2165052031412341123221854332223.

[o]: Dziękuję, panie Nowak. Widzę, że mieszka pan przy ulicy

Żytniej 14, a pański numer telefonu to 56320302. Numer telefonu

w pańskim biurze to 54356326 a numer pańskiej komórki to 88234924.

Z którego numeru pan dzwoni?

k: Co ? Dzwonię z domu. Skąd pan ma te wszystkie informacje ?

[o]: Jesteśmy podłączeni do Systemu, proszę pana.

k: (wzdychając) A… tak… Chciałbym zamówić dwa razy waszą

Pizzę Samo Mięcho.

[o]: To chyba nie jest dobry pomysł, proszę pana.

k: Co pan ma na myśli ?

[o]: Proszę pana, w pańskiej kartotece medycznej jest napisane,

że ma pan za wysokie ciśnienie i ekstremalnie wysoki poziom

cholesterolu. Twój Narodowy Opiekun Zdrowia nie zezwoli na

takie niezdrowe zamówienie.

k: Cholera. To co pan proponuje ?

[o]: Może pan spróbować naszej niskotłuszczowej Pizzy Sojowej.

Z pewnością panu zasmakuje.

k: Czemu pan sądzi, że mi to zasmakuje ?

[o]: Wypożyczał pan w zeszłym tygodniu " Sojowe przepisy

kulinarne" z biblioteki, dlatego właśnie to panu zasugerowałem.

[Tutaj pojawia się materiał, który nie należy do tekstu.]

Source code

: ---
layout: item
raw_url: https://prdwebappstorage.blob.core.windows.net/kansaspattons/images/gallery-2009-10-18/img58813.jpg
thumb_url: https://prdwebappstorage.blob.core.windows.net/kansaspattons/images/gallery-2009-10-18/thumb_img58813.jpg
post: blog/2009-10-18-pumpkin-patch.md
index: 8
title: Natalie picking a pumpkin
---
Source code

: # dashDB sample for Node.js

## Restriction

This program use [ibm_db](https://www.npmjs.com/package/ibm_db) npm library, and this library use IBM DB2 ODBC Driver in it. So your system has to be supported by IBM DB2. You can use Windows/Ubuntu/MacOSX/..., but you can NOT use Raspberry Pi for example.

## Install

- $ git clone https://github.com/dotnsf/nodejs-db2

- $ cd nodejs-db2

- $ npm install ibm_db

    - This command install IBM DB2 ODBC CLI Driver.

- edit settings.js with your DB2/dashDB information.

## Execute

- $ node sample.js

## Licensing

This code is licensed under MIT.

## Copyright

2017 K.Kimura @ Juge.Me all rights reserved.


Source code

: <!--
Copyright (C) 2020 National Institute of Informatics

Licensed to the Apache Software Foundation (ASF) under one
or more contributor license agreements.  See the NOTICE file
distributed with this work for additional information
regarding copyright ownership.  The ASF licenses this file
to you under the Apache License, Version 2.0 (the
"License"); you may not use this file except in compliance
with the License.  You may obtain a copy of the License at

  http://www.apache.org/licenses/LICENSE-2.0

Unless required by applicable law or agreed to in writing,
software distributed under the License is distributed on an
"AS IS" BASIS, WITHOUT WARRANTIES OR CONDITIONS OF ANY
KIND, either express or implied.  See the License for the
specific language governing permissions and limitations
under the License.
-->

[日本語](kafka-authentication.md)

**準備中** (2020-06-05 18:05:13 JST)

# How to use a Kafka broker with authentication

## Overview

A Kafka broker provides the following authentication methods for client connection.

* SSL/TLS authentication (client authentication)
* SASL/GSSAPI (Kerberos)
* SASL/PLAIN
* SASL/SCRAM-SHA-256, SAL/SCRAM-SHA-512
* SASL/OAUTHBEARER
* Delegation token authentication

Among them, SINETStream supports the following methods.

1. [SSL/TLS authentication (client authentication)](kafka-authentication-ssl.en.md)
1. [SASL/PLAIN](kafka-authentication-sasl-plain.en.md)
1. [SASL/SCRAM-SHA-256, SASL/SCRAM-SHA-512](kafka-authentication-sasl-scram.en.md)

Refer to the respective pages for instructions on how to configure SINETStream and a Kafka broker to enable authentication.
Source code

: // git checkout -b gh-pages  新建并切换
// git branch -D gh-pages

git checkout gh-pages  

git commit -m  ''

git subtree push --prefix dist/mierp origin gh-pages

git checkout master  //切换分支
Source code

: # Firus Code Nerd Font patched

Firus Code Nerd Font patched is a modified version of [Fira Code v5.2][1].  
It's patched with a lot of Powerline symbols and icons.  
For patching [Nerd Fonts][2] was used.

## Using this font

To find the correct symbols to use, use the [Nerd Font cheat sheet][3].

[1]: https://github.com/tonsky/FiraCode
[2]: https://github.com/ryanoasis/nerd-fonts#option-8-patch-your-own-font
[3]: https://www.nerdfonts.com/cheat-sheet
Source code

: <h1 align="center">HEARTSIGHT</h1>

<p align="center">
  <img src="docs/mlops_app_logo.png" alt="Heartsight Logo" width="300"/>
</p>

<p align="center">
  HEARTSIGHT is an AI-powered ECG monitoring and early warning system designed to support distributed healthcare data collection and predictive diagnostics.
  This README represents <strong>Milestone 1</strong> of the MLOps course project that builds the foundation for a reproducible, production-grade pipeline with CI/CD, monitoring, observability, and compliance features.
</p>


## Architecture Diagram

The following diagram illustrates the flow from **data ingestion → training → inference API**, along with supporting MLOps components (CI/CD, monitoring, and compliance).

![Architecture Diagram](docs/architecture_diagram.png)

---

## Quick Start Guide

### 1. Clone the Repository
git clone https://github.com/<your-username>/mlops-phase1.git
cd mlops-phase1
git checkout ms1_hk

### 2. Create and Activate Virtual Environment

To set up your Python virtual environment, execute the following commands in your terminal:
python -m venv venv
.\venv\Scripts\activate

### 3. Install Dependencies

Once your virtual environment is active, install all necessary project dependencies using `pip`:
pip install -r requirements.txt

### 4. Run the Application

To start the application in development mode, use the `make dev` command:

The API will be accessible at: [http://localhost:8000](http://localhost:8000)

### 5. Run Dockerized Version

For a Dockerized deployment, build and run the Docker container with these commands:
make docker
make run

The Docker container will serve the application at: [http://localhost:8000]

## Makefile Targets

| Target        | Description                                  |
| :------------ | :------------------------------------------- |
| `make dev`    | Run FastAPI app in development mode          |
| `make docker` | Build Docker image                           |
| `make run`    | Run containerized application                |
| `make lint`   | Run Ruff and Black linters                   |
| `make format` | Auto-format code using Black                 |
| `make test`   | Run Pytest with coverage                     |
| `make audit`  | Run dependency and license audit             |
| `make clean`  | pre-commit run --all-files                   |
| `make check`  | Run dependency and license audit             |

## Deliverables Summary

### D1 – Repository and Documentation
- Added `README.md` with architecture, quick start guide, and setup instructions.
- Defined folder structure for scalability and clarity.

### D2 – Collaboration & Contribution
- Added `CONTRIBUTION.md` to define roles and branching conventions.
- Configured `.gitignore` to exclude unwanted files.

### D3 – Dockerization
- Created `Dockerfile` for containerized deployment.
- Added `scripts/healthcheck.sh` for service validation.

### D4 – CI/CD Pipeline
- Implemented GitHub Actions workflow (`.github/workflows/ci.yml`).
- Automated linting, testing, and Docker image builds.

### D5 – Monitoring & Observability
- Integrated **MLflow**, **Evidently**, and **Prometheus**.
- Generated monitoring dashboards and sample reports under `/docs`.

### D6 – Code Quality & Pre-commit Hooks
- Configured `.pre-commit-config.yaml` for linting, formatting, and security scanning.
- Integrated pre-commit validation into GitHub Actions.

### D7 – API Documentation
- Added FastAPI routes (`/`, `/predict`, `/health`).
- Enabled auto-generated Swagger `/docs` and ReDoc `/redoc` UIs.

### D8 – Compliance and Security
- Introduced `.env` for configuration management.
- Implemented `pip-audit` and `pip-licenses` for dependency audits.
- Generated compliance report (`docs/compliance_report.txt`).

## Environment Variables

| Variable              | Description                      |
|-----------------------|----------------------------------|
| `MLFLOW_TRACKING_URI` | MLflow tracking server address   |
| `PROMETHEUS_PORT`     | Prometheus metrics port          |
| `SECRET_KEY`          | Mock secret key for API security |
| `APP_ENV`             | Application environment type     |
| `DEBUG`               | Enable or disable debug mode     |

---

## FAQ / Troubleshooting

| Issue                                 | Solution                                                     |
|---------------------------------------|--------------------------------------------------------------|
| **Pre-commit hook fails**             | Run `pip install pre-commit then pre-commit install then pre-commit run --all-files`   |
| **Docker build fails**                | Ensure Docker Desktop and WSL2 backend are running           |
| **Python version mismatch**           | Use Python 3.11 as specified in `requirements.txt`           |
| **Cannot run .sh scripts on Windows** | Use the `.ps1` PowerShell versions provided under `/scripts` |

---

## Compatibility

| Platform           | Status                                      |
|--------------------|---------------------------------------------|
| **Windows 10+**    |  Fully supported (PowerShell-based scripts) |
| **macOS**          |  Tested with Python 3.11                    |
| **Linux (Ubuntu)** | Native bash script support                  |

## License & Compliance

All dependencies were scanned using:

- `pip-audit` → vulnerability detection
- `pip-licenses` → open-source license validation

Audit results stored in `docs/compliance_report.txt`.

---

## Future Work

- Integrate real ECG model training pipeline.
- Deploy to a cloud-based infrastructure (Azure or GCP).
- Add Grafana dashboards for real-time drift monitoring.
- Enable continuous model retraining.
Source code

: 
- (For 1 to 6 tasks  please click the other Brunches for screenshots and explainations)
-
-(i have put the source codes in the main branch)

k: Ok, ok. Proszę więc dwie rodzinne. Zaraz podam panu numer

karty kredytowej.

[o]: Obawiam się, że będzie pan musiał zapłacić gotówką, bo

przekroczył pan limit na koncie karty kredytowej.

k: No to skoczę do banku tu obok i przyniosę gotówkę

zanim wasz kierowca dostarczy pizzę.

[o]: Pańskie konto czekowe, również jest już wyczerpane.

k: Nieważne. Po prostu przyślijcie pizzę, mam już gotówkę

gotową. Jak długo to zajmie ?

[o]: Obawiam się, że około 45 minut, gdyż mamy teraz dużo

zamówień. Chyba, że jeśli chce pan jechać po gotówkę, to

po drodze sam pan podjedzie po zamówienie. Jednakże wożenie

pizzy motocyklem może być ryzykowne.

k: Skąd u diabła pan wie, że jeżdżę na motorze ?!

[o]: Pisze tutaj, że oczekuje się na pana pierwszą wpłatę

na samochód. Ale motocykl ma pan już spłacony.

k: ********** ******** *******

[o]: Radzę uważać co pan mówi. Ma pan już przecież kolegium za

obrażenie policjanta w lipcu 2006 roku oraz wyrok za opowiedzenie

nietolerancyjnego dowcipu o nekrofilach.

[o]: Czy chce pan coś jeszcze ?

k: Tak, mam kupon na darmowe dwa litry coli.

[o]: Przykro mi, proszę pana, ale nasz regulamin zabrania

podawania coli cukrzykom…

Student zdaje egzamin. Oczywiście nic nie umie. Załamany profesor pyta studenta:

  • Czy wie pan, kto to jest student?

  • Nie wiem.

  • To ja panu powiem. To jest takie /cenzura/ pływające po jeziorze, które za wszelką cenę próbuje dotrzeć do wyspy zwanej magister.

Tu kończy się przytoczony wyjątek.